Specialized tires manufactured for street car drag racing aren't restricted to a few sizes. All of the major tire manufacturers who offer tires for this marketplace have a full compliment of sizes available. When shopping for tires, it's best not to place much stock in the actual printed sizes. Just like slicks, you need to check dimensional charts. The 33X18.50-15LT tire shown in the photo is positively huge, and it's not the biggest tire available either! See the next photo:
The vast majority of DOT race tires are engineered to operate with tubes. The tube of choice is a natural-rubber race car tube such as this. Advantages of running tubes in tires such as this are manifold: Tubes tend to absorb some of the tire heat. They allow for better consistency. They're safer. You'll also find that tubes save a bunch of flat tire aggravation as well. Even fully treaded, sticky street tires tend to lose air pressure. Obviously, this dilemma isn't as common when tubes are used in the mix.
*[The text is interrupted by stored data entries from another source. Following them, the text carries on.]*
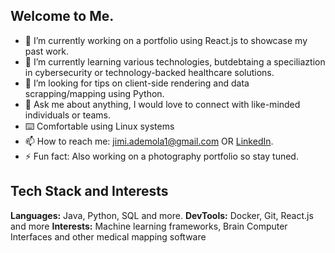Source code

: ## Welcome to Me.
- 🔭 I’m currently working on a portfolio using React.js to showcase my past work.
- 🌱 I’m currently learning various technologies, butdebtaing a speciliaztion in cybersecurity or technology-backed healthcare solutions.
- 🤔 I’m looking for tips on client-side rendering and data scrapping/mapping using Python.
- 💬 Ask me about anything, I would love to connect with like-minded individuals or teams.
- ⌨️ Comfortable using Linux systems
- 📫 How to reach me: jimi.ademola1@gmail.com OR [LinkedIn](https://www.linkedin.com/in/jimi-ademola).
- ⚡ Fun fact: Also working on a photography portfolio so stay tuned.

## Tech Stack and Interests
**Languages:** Java, Python, SQL and more.
**DevTools:** Docker, Git, React.js and more
**Interests:** Machine learning frameworks, Brain Computer Interfaces and other medical mapping software

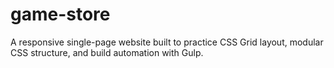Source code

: # game-store
A responsive single-page website built to practice CSS Grid layout, modular CSS structure, and build automation with Gulp.

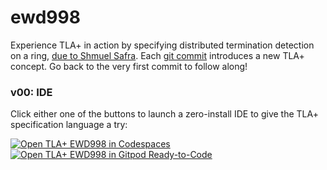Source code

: # ewd998
Experience TLA+ in action by specifying distributed termination detection on a ring, [due to Shmuel Safra](https://www.cs.utexas.edu/users/EWD/ewd09xx/EWD998.PDF).  Each [git commit](https://github.com/lemmy/ewd998/commits/) introduces a new TLA+ concept.  Go back to the very first commit to follow along!

### v00: IDE

Click either one of the buttons to launch a zero-install IDE to give the TLA+ specification language a try:

[![Open TLA+ EWD998 in Codespaces](https://img.shields.io/badge/TLA+-in--Codespaces-grey?labelColor=ee4e14&style=for-the-badge&logo=data:image/svg+xml;base64,PHN2ZyBmaWxsPSIjNjY2NjY2IiByb2xlPSJpbWciIHZpZXdCb3g9IjAgMCAyNCAyNCIgeG1sbnM9Imh0dHA6Ly93d3cudzMub3JnLzIwMDAvc3ZnIj48dGl0bGU+TWljcm9zb2Z0IGljb248L3RpdGxlPjxwYXRoIGQ9Ik0xMS40IDI0SDBWMTIuNmgxMS40VjI0ek0yNCAyNEgxMi42VjEyLjZIMjRWMjR6TTExLjQgMTEuNEgwVjBoMTEuNHYxMS40em0xMi42IDBIMTIuNlYwSDI0djExLjR6Ii8+PC9zdmc+)](https://github.com/codespaces/new?hide_repo_select=true&ref=main&repo=408523143&machine=standardLinux32gb&devcontainer_path=.devcontainer%2Fdevcontainer.json&location=WestUs2)
[![Open TLA+ EWD998 in Gitpod Ready-to-Code](https://img.shields.io/badge/TLA+-in--Gitpod-grey?labelColor=ee4e14&style=for-the-badge&logo=gitpod)](https://gitpod.io/#https://github.com/ewd998/ewd998)

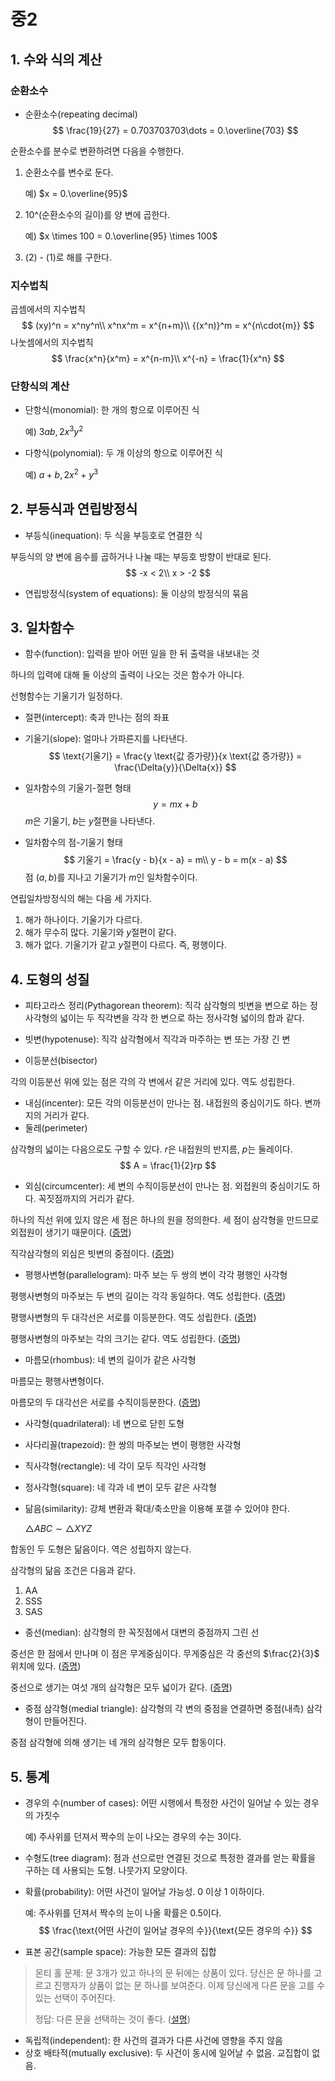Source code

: # 중2

## 1. 수와 식의 계산

### 순환소수

- 순환소수(repeating decimal)
  $$
  \frac{19}{27} = 0.703703703\dots = 0.\overline{703}
  $$

순환소수를 분수로 변환하려면 다음을 수행한다.

1. 순환소수를 변수로 둔다.

   예)  $x = 0.\overline{95}$

2. 10^(순환소수의 길이)를 양 변에 곱한다.

   예)  $x \times 100 = 0.\overline{95} \times 100$

3. (2) - (1)로 해를 구한다.

### 지수법칙

곱셈에서의 지수법칙
$$
(xy)^n = x^ny^n\\
x^nx^m = x^{n+m}\\
{(x^n)}^m = x^{n\cdot{m}}
$$
나눗셈에서의 지수법칙
$$
\frac{x^n}{x^m} = x^{n-m}\\
x^{-n} = \frac{1}{x^n}
$$

### 단항식의 계산

- 단항식(monomial): 한 개의 항으로 이루어진 식

  예)  $3ab, 2x^3y^2$

- 다항식(polynomial): 두 개 이상의 항으로 이루어진 식

  예)  $a + b, 2x^2 + y^3$

## 2. 부등식과 연립방정식

- 부등식(inequation): 두 식을 부등호로 연결한 식

부등식의 양 변에 음수를 곱하거나 나눌 때는 부등호 방향이 반대로 된다.
$$
-x < 2\\
x > -2
$$

- 연립방정식(system of equations): 둘 이상의 방정식의 묶음

## 3. 일차함수

- 함수(function): 입력을 받아 어떤 일을 한 뒤 출력을 내보내는 것

하나의 입력에 대해 둘 이상의 출력이 나오는 것은 함수가 아니다.

선형함수는 기울기가 일정하다.

- 절편(intercept): 축과 만나는 점의 좌표

- 기울기(slope): 얼마나 가파른지를 나타낸다.
  $$
  \text{기울기} = \frac{y \text{값 증가량}}{x \text{값 증가량}} = \frac{\Delta{y}}{\Delta{x}}
  $$

- 일차함수의 기울기-절편 형태
  $$
  y = mx + b
  $$
  $m$은 기울기, $b$는 $y$절편을 나타낸다.

- 일차함수의 점-기울기 형태
  $$
  기울기 = \frac{y - b}{x - a} = m\\
  y - b = m(x - a)
  $$
  점 $(a, b)$를 지나고 기울기가 $m$인 일차함수이다.

연립일차방정식의 해는 다음 세 가지다.

1. 해가 하나이다. 기울기가 다르다.
2. 해가 무수히 많다. 기울기와 $y$절편이 같다.
3. 해가 없다. 기울기가 같고 $y$절편이 다르다. 즉, 평행이다.

## 4. 도형의 성질

- 피타고라스 정리(Pythagorean theorem): 직각 삼각형의 빗변을 변으로 하는 정사각형의 넓이는 두 직각변을 각각 한 변으로 하는 정사각형 넓이의 합과 같다.

- 빗변(hypotenuse): 직각 삼각형에서 직각과 마주하는 변 또는 가장 긴 변

- 이등분선(bisector)

각의 이등분선 위에 있는 점은 각의 각 변에서 같은 거리에 있다. 역도 성립한다.

- 내심(incenter): 모든 각의 이등분선이 만나는 점. 내접원의 중심이기도 하다. 변까지의 거리가 같다.
- 둘레(perimeter)

삼각형의 넓이는 다음으로도 구할 수 있다. $r$은 내접원의 반지름, $p$는 둘레이다.
$$
A = \frac{1}{2}rp
$$

- 외심(circumcenter): 세 변의 수직이등분선이 만나는 점. 외접원의 중심이기도 하다. 꼭짓점까지의 거리가 같다.

하나의 직선 위에 있지 않은 세 점은 하나의 원을 정의한다. 세 점이 삼각형을 만드므로 외접원이 생기기 때문이다. ([증명](https://youtu.be/4_xhiP6g2ow))

직각삼각형의 외심은 빗변의 중점이다. ([증명](https://youtu.be/VejCw2NlE60))

- 평행사변형(parallelogram): 마주 보는 두 쌍의 변이 각각 평행인 사각형

평행사변형의 마주보는 두 변의 길이는 각각 동일하다. 역도 성립한다. ([증명](https://youtu.be/LhrGS4-Dd9I))

평행사변형의 두 대각선은 서로를 이등분한다. 역도 성립한다. ([증명](https://youtu.be/TErJ-Yr67BI))

평행사변형의 마주보는 각의 크기는 같다. 역도 성립한다. ([증명](https://youtu.be/oIV1zM8qlpk))

- 마름모(rhombus): 네 변의 길이가 같은 사각형

마름모는 평행사변형이다.

마름모의 두 대각선은 서로를 수직이등분한다. ([증명](https://youtu.be/GDcVdBAnBdU))

- 사각형(quadrilateral): 네 변으로 닫힌 도형
- 사다리꼴(trapezoid): 한 쌍의 마주보는 변이 평행한 사각형
- 직사각형(rectangle): 네 각이 모두 직각인 사각형
- 정사각형(square): 네 각과 네 변이 모두 같은 사각형

- 닮음(similarity): 강체 변환과 확대/축소만을 이용해 포갤 수 있어야 한다.

  $\triangle{ABC} \sim \triangle{XYZ}$

합동인 두 도형은 닮음이다. 역은 성립하지 않는다.

삼각형의 닮음 조건은 다음과 같다.

1. AA
2. SSS
3. SAS

- 중선(median): 삼각형의 한 꼭짓점에서 대변의 중점까지 그린 선

중선은 한 점에서 만나며 이 점은 무게중심이다. 무게중심은 각 중선의 $\frac{2}{3}$ 위치에 있다. ([증명](https://youtu.be/i0VS3eEGjiQ))

중선으로 생기는 여섯 개의 삼각형은 모두 넓이가 같다. ([증명](https://youtu.be/Xt4sT0fV9Pw))

- 중점 삼각형(medial triangle): 삼각형의 각 변의 중점을 연결하면 중점(내측) 삼각형이 만들어진다.

중점 삼각형에 의해 생기는 네 개의 삼각형은 모두 합동이다.

## 5. 통계

- 경우의 수(number of cases): 어떤 시행에서 특정한 사건이 일어날 수 있는 경우의 가짓수

  예) 주사위를 던져서 짝수의 눈이 나오는 경우의 수는 3이다.

- 수형도(tree diagram): 점과 선으로만 연결된 것으로 특정한 결과를 얻는 확률을 구하는 데 사용되는 도형. 나뭇가지 모양이다.

- 확률(probability): 어떤 사건이 일어날 가능성. 0 이상 1 이하이다.

  예: 주사위를 던져서 짝수의 눈이 나올 확률은 0.5이다.
  $$
  \frac{\text{어떤 사건이 일어날 경우의 수}}{\text{모든 경우의 수}}
  $$

- 표본 공간(sample space): 가능한 모든 결과의 집합

> 몬티 홀 문제: 문 3개가 있고 하나의 문 뒤에는 상품이 있다. 당신은 문 하나를 고르고 진행자가 상품이 없는 문 하나를 보여준다. 이제 당신에게 다른 문을 고를 수 있는 선택이 주어진다.
>
> 정답: 다른 문을 선택하는 것이 좋다. ([설명](https://youtu.be/Xp6V_lO1ZKA))

- 독립적(independent): 한 사건의 결과가 다른 사건에 영향을 주지 않음
- 상호 배타적(mutually exclusive): 두 사건이 동시에 일어날 수 없음. 교집합이 없음.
Mickey Thompson points out that some wheels will not accept a tube valve stem. The valve stem hole in the rim must measure 5/8-inch. If it becomes necessary to drill the hole to a larger diameter, make sure the new hole in the rim is deburred and free of sharp material. Before installing new tubes, pre-inflate them to the approximate diameter of the tire. This will aid in filling the entire cavity of the tire by stretching the tube. Mickey Thompson notes that this will also aid in valve stem placement on wide rims where the valve stem is offset on the rim, but not offset on the tube.
The tape measure supplies a measure of scale for the tire. As you can see, it's no welterweight. Manufacturers who offer dedicated drag race street tires can supply upwards of a dozen sizes for various car combinations. And don't scoff at the performances either. Some of the competitors have run in the 6.80 to high 6.90 range at speeds approaching 205 mph with this rubber.